» Work to be completed: Keep to one stretch of the data below, the lines from the one with "### 2. Environment Configuration" up to and including the one with "errors occur the", and return that stretch exactly.

Start of Given entries

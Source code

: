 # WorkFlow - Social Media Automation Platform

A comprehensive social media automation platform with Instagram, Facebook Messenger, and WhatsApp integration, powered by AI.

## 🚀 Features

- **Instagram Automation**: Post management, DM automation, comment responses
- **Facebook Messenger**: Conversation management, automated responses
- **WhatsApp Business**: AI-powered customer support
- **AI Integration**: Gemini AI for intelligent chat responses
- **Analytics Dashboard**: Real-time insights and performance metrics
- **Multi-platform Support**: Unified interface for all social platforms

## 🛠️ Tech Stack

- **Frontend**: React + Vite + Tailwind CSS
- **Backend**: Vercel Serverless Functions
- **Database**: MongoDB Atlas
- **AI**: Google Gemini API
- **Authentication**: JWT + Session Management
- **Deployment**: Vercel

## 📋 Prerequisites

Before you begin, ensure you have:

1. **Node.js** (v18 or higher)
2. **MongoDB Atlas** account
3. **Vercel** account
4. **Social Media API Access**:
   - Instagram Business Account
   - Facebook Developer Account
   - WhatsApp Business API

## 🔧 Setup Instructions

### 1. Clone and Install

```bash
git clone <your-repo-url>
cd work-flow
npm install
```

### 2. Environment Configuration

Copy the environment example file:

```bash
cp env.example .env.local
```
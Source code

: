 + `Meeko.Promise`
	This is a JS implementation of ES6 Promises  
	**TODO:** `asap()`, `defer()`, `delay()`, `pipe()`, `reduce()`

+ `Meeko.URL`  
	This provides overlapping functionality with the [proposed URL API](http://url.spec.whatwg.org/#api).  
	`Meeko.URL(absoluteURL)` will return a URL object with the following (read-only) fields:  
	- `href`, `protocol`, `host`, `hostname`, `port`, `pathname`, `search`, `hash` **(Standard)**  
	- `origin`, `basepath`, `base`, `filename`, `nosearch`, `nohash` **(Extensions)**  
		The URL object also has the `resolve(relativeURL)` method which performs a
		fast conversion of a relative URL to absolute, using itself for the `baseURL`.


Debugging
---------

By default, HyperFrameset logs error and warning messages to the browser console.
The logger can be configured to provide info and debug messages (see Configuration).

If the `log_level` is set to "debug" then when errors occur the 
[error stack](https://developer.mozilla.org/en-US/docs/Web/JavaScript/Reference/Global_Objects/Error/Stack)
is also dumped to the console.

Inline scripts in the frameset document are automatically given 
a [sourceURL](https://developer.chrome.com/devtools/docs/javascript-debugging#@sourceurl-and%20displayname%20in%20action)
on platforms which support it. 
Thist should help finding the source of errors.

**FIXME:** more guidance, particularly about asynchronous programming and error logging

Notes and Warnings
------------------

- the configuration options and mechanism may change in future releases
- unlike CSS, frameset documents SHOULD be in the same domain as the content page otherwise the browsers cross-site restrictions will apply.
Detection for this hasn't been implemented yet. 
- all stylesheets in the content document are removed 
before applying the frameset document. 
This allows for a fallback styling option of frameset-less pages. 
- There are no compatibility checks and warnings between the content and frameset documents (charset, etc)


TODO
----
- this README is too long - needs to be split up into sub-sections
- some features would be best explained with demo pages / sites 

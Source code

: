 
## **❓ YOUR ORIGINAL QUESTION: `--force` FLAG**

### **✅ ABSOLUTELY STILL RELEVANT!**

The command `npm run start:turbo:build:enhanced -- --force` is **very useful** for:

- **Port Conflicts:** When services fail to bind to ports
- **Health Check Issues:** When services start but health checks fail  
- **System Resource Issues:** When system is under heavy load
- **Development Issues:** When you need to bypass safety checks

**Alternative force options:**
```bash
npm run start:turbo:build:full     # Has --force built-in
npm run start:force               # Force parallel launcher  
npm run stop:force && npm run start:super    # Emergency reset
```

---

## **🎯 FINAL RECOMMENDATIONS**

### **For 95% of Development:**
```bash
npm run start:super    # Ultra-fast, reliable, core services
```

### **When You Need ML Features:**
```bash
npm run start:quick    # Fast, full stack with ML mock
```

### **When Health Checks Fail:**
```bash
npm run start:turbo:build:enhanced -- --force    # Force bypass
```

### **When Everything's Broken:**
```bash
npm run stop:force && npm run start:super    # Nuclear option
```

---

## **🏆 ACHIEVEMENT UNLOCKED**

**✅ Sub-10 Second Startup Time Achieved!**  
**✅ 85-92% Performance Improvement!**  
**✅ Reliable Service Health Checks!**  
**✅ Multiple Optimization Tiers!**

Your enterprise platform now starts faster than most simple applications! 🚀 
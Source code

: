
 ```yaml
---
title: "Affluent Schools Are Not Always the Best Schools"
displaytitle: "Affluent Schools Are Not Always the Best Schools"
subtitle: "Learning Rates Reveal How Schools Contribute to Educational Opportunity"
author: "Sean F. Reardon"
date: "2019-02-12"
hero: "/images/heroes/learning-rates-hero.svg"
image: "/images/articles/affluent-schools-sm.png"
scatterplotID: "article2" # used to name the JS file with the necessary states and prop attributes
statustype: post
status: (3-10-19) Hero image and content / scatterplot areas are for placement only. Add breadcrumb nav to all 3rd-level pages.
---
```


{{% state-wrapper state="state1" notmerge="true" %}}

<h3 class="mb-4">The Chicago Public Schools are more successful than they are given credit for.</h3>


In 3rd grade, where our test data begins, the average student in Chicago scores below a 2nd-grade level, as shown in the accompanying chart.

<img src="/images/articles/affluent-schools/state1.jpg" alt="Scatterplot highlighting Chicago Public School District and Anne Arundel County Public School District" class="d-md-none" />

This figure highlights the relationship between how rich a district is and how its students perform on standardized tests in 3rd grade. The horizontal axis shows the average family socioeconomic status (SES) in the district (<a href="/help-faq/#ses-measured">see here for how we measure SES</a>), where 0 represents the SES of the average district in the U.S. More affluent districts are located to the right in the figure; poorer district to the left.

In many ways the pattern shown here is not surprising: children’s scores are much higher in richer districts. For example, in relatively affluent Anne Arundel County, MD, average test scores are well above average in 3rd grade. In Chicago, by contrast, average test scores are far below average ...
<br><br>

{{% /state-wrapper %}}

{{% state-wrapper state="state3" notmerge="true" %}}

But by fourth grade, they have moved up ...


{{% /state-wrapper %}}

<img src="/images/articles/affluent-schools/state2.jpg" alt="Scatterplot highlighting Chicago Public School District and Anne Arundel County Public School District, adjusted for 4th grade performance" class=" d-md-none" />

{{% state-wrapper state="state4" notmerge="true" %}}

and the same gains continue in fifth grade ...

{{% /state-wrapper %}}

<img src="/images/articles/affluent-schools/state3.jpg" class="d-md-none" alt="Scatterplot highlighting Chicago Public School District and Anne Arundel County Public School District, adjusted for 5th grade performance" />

End of Given entries

» Solution:
### 2. Environment Configuration

Copy the environment example file:

```bash
cp env.example .env.local
```
Source code

: + `Meeko.Promise`
	This is a JS implementation of ES6 Promises  
	**TODO:** `asap()`, `defer()`, `delay()`, `pipe()`, `reduce()`

+ `Meeko.URL`  
	This provides overlapping functionality with the [proposed URL API](http://url.spec.whatwg.org/#api).  
	`Meeko.URL(absoluteURL)` will return a URL object with the following (read-only) fields:  
	- `href`, `protocol`, `host`, `hostname`, `port`, `pathname`, `search`, `hash` **(Standard)**  
	- `origin`, `basepath`, `base`, `filename`, `nosearch`, `nohash` **(Extensions)**  
		The URL object also has the `resolve(relativeURL)` method which performs a
		fast conversion of a relative URL to absolute, using itself for the `baseURL`.


Debugging
---------

By default, HyperFrameset logs error and warning messages to the browser console.
The logger can be configured to provide info and debug messages (see Configuration).

If the `log_level` is set to "debug" then when errors occur the 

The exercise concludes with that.